■ Data supplied ■
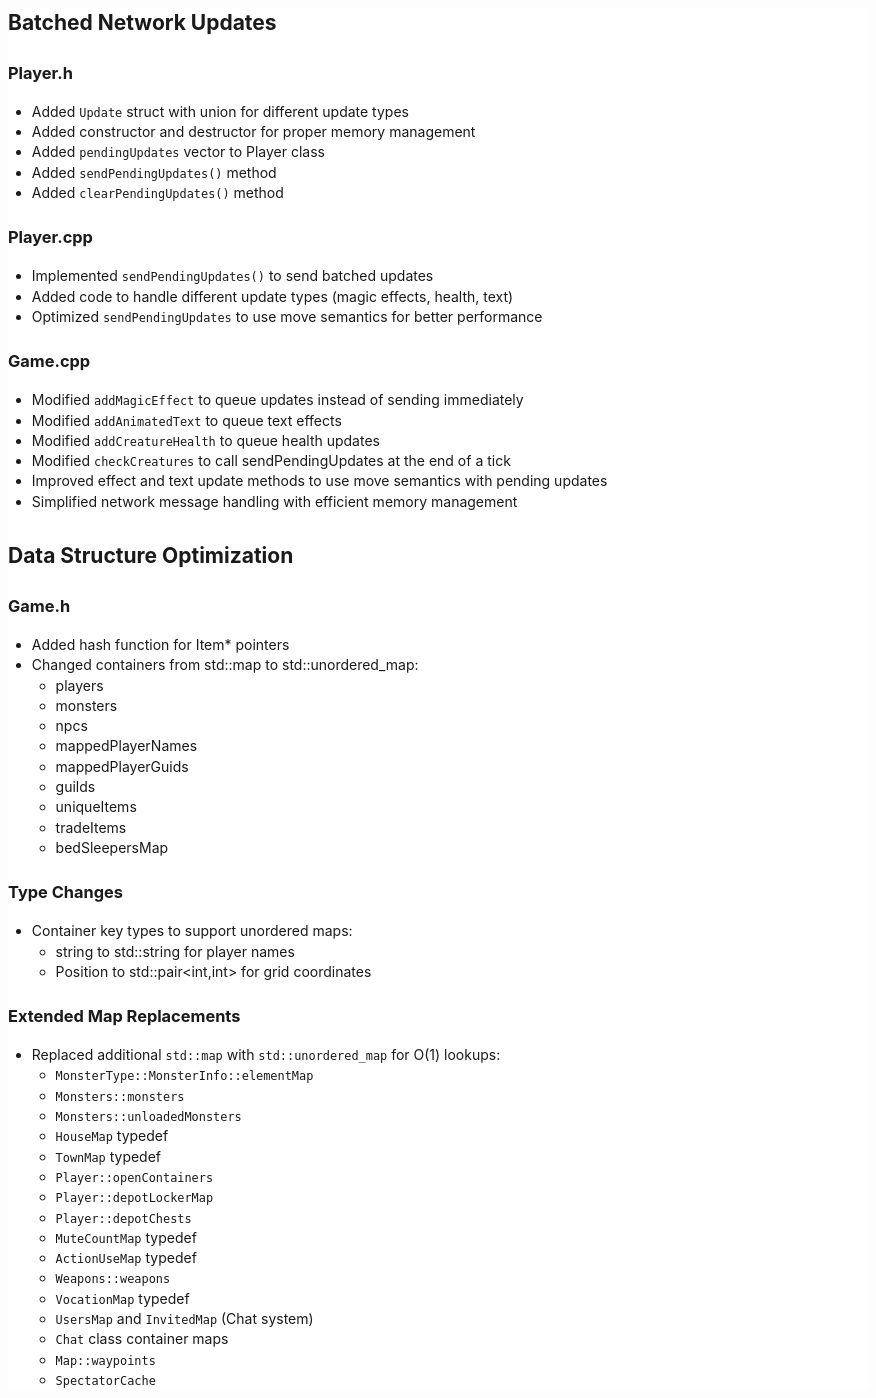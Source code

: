 ## Batched Network Updates

### Player.h
- Added `Update` struct with union for different update types
- Added constructor and destructor for proper memory management
- Added `pendingUpdates` vector to Player class
- Added `sendPendingUpdates()` method
- Added `clearPendingUpdates()` method

### Player.cpp
- Implemented `sendPendingUpdates()` to send batched updates
- Added code to handle different update types (magic effects, health, text)
- Optimized `sendPendingUpdates` to use move semantics for better performance

### Game.cpp
- Modified `addMagicEffect` to queue updates instead of sending immediately
- Modified `addAnimatedText` to queue text effects
- Modified `addCreatureHealth` to queue health updates
- Modified `checkCreatures` to call sendPendingUpdates at the end of a tick
- Improved effect and text update methods to use move semantics with pending updates
- Simplified network message handling with efficient memory management

## Data Structure Optimization

### Game.h
- Added hash function for Item* pointers
- Changed containers from std::map to std::unordered_map:
  - players
  - monsters
  - npcs
  - mappedPlayerNames
  - mappedPlayerGuids
  - guilds
  - uniqueItems
  - tradeItems
  - bedSleepersMap

### Type Changes
- Container key types to support unordered maps:
  - string to std::string for player names
  - Position to std::pair<int,int> for grid coordinates

### Extended Map Replacements
- Replaced additional `std::map` with `std::unordered_map` for O(1) lookups:
  - `MonsterType::MonsterInfo::elementMap`
  - `Monsters::monsters` 
  - `Monsters::unloadedMonsters`
  - `HouseMap` typedef
  - `TownMap` typedef
  - `Player::openContainers`
  - `Player::depotLockerMap`
  - `Player::depotChests`
  - `MuteCountMap` typedef
  - `ActionUseMap` typedef
  - `Weapons::weapons`
  - `VocationMap` typedef
  - `UsersMap` and `InvitedMap` (Chat system)
  - `Chat` class container maps
  - `Map::waypoints`
  - `SpectatorCache`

■ Activity ■
Pictures are to be left out, while the records are copied word for word.

■ Response below ■
Source code

: ## Batched Network Updates

### Player.h
- Added `Update` struct with union for different update types
- Added constructor and destructor for proper memory management
- Added `pendingUpdates` vector to Player class
- Added `sendPendingUpdates()` method
- Added `clearPendingUpdates()` method

### Player.cpp
- Implemented `sendPendingUpdates()` to send batched updates
- Added code to handle different update types (magic effects, health, text)
- Optimized `sendPendingUpdates` to use move semantics for better performance

### Game.cpp
- Modified `addMagicEffect` to queue updates instead of sending immediately
- Modified `addAnimatedText` to queue text effects
- Modified `addCreatureHealth` to queue health updates
- Modified `checkCreatures` to call sendPendingUpdates at the end of a tick
- Improved effect and text update methods to use move semantics with pending updates
- Simplified network message handling with efficient memory management

## Data Structure Optimization

### Game.h
- Added hash function for Item* pointers
- Changed containers from std::map to std::unordered_map:
  - players
  - monsters
  - npcs
  - mappedPlayerNames
  - mappedPlayerGuids
  - guilds
  - uniqueItems
  - tradeItems
  - bedSleepersMap

### Type Changes
- Container key types to support unordered maps:
  - string to std::string for player names
  - Position to std::pair<int,int> for grid coordinates

### Extended Map Replacements
- Replaced additional `std::map` with `std::unordered_map` for O(1) lookups:
  - `MonsterType::MonsterInfo::elementMap`
  - `Monsters::monsters` 
  - `Monsters::unloadedMonsters`
  - `HouseMap` typedef
  - `TownMap` typedef
  - `Player::openContainers`
  - `Player::depotLockerMap`
  - `Player::depotChests`
  - `MuteCountMap` typedef
  - `ActionUseMap` typedef
  - `Weapons::weapons`
  - `VocationMap` typedef
  - `UsersMap` and `InvitedMap` (Chat system)
  - `Chat` class container maps
  - `Map::waypoints`
  - `SpectatorCache`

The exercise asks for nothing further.